The precise details of Apollo's throw to the Moon, its duration, direction and timing, depended on a collection of constraints. These were often contradictory, but they narrowed the possible options for the S-IVB's burn to a unique but very useful trajectory. One constraint was propellant, which becomes a very expensive commodity by having to be lifted off Earth's surface. Consequently, planners tended to prefer trajectories that did not demand long burns of rocket engines. Getting to the Moon was not going to be a quick affair. At the other end of the scale, there are ways of reaching the Moon that require very little propellant, but these result in complex trajectories that can take weeks or months to complete. The consumables carried on board the Apollo spacecraft would never last long enough and the physical endurance of the crew in the confined space would be sorely tested. For human spaceflight, there comes a point where the advantages of reduced propellant requirements become more than matched by the increases in food, power and radiation shielding required by the crew.

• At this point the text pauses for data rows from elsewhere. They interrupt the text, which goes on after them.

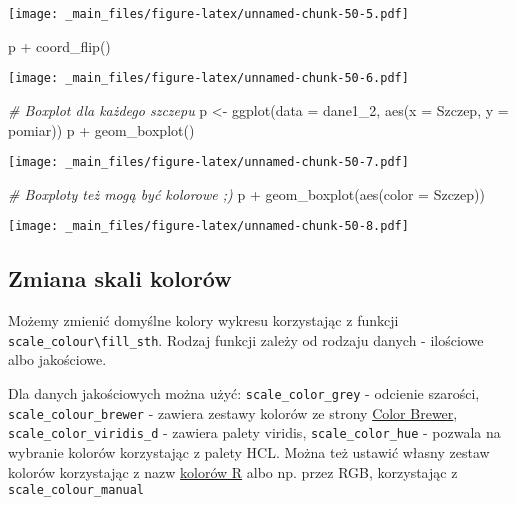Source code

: \documentclass[
]{book}
\newenvironment{Shaded}{\begin{snugshade}}{\end{snugshade}}
\newcommand{\AttributeTok}[1]{\textcolor[rgb]{0.77,0.63,0.00}{#1}}
\newcommand{\CommentTok}[1]{\textcolor[rgb]{0.56,0.35,0.01}{\textit{#1}}}
\newcommand{\FunctionTok}[1]{\textcolor[rgb]{0.00,0.00,0.00}{#1}}
\newcommand{\NormalTok}[1]{#1}
\newcommand{\OtherTok}[1]{\textcolor[rgb]{0.56,0.35,0.01}{#1}}
\newcommand{\SpecialCharTok}[1]{\textcolor[rgb]{0.00,0.00,0.00}{#1}}
\begin{document}
\texttt{[image: \_main\_files/figure-latex/unnamed-chunk-50-5.pdf]}

\begin{Shaded}
\begin{Highlighting}[]
\NormalTok{p }\SpecialCharTok{+} \FunctionTok{coord\_flip}\NormalTok{()}
\end{Highlighting}
\end{Shaded}

\texttt{[image: \_main\_files/figure-latex/unnamed-chunk-50-6.pdf]}

\begin{Shaded}
\begin{Highlighting}[]
\CommentTok{\# Boxplot dla każdego szczepu}
\NormalTok{p }\OtherTok{\textless{}{-}} \FunctionTok{ggplot}\NormalTok{(}\AttributeTok{data =}\NormalTok{ dane1\_2, }\FunctionTok{aes}\NormalTok{(}\AttributeTok{x =}\NormalTok{ Szczep, }\AttributeTok{y =}\NormalTok{ pomiar))}
\NormalTok{p }\SpecialCharTok{+} \FunctionTok{geom\_boxplot}\NormalTok{()}
\end{Highlighting}
\end{Shaded}

\texttt{[image: \_main\_files/figure-latex/unnamed-chunk-50-7.pdf]}

\begin{Shaded}
\begin{Highlighting}[]
\CommentTok{\# Boxploty też mogą być kolorowe ;)}
\NormalTok{p }\SpecialCharTok{+} \FunctionTok{geom\_boxplot}\NormalTok{(}\FunctionTok{aes}\NormalTok{(}\AttributeTok{color =}\NormalTok{ Szczep))}
\end{Highlighting}
\end{Shaded}

\texttt{[image: \_main\_files/figure-latex/unnamed-chunk-50-8.pdf]}

\hypertarget{zmiana-skali-koloruxf3w}{%
\subsection{Zmiana skali kolorów}\label{zmiana-skali-koloruxf3w}}

Możemy zmienić domyślne kolory wykresu korzystając z funkcji \texttt{scale\_colour\textbackslash{}fill\_sth}. Rodzaj funkcji zależy od rodzaju danych - ilościowe albo jakościowe.

Dla danych jakościowych można użyć: \texttt{scale\_color\_grey} - odcienie szarości, \texttt{scale\_colour\_brewer} - zawiera zestawy kolorów ze strony \href{http://colorbrewer2.org/}{Color Brewer}, \texttt{scale\_color\_viridis\_d} - zawiera palety viridis, \texttt{scale\_color\_hue} - pozwala na wybranie kolorów korzystając z palety HCL. Można też ustawić własny zestaw kolorów korzystając z nazw \href{http://www.stat.columbia.edu/~tzheng/files/Rcolor.pdf}{kolorów R} albo np. przez RGB, korzystając z \texttt{scale\_colour\_manual}
\end{document}
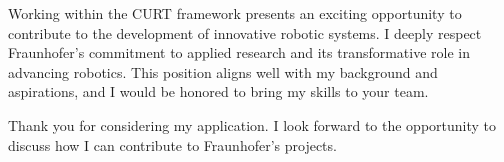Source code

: \documentclass[11pt,a4paper,skipsamekey]{moderncv}
\begin{document}
\par
Working within the CURT framework presents an exciting opportunity to contribute to the development of innovative robotic systems.
I deeply respect Fraunhofer's commitment to applied research and its transformative role in advancing robotics.
This position aligns well with my background and aspirations, and I would be honored to bring my skills to your team.

\par
Thank you for considering my application.
I look forward to the opportunity to discuss how I can contribute to Fraunhofer's projects.

\begin{comment}
	\par
	I am excited to apply for the Software Engineer position for Professional Outdoor Service Robots (Req. Num. 74030) at Fraunhofer.  
	My asperation is to grow into a software architect, and this role offers a clear path by contributing to the cutting-edge robotics developed by Fraunhofer.  
	Over the past year, I have completed two software projects that demonstrate my ability to design scalable architectures, and I am eager to bring this experience to your robotics ecosystem.  
	
	\par
	I enhanced the ros2\_whisper open-source project by adding live transcription capabilities.  
	This involved restructuring the usage of Whisper.cpp (OpenAI's speach-to-text-model in c++), to enable both context preservation and frequent updates.  
	A threaded post-processing node was then added to align and merge the text, resulting in robust performance and efficiency.  
	Skills directly applicable to maintaining the reliability of the CURT ecosystem.  
	
	\par
	I designed a pipeline for deploying multiple Hugging Face models on a live camera feed, mapping model outputs to a unified label framework.  
	The extendable architecture supports on-avaiable visualization of bounding boxes and pixel masks, as demonstrated by simultaneously running DETR and Maskformer models.  
	This project highlights my ability to integrate complex systems—a core requirement for Fraunhofer's professional service robots.  
	
	\par
	I am well-prepared to manage Continuous Integration (CI) tasks, drawing on over 10 years of using Linux (Ubuntu) as my primary development environment.  
	My prior role in embedded systems gives me experience collaborating with interdisciplinary teams of engineers and physicists.  
	Additionally, as a second author on a publication in Personalized Robot Navigation, I contributed to advancements in autonomous navigation, including generating simulation-based training data and real-world deployment.  
	

\end{comment}
\end{document}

Another constraint was the landing site. When Apollo reached the Moon and inserted itself into lunar orbit, that orbit had to pass over the landing site. Therefore, to save propellant, their trajectory had to place the spacecraft in the best position to achieve its orbit. Planners also had to consider the lighting conditions at the time of landing and the thermal conditions on the Moon's surface. Landings had therefore to be made in the lunar mornings to use the low angle sunlight and benign thermal environment.

The choice of burn was further constrained by crew safety considerations. This was paramount in the minds of planners in view of Kennedy's pledge to return a crew safely to Earth. Any option that maximised NASA's ability to bring an endangered crew back home was keenly adopted. The engineering mantra was: if there is a problem with which you cannot deal directly, then do as little as possible in case you make things worse. What the planners really wanted was an option that would still allow the crew's safe return even if the spacecraft's propulsion system had completely failed. Fortuitously, one existed -the free-return trajectory.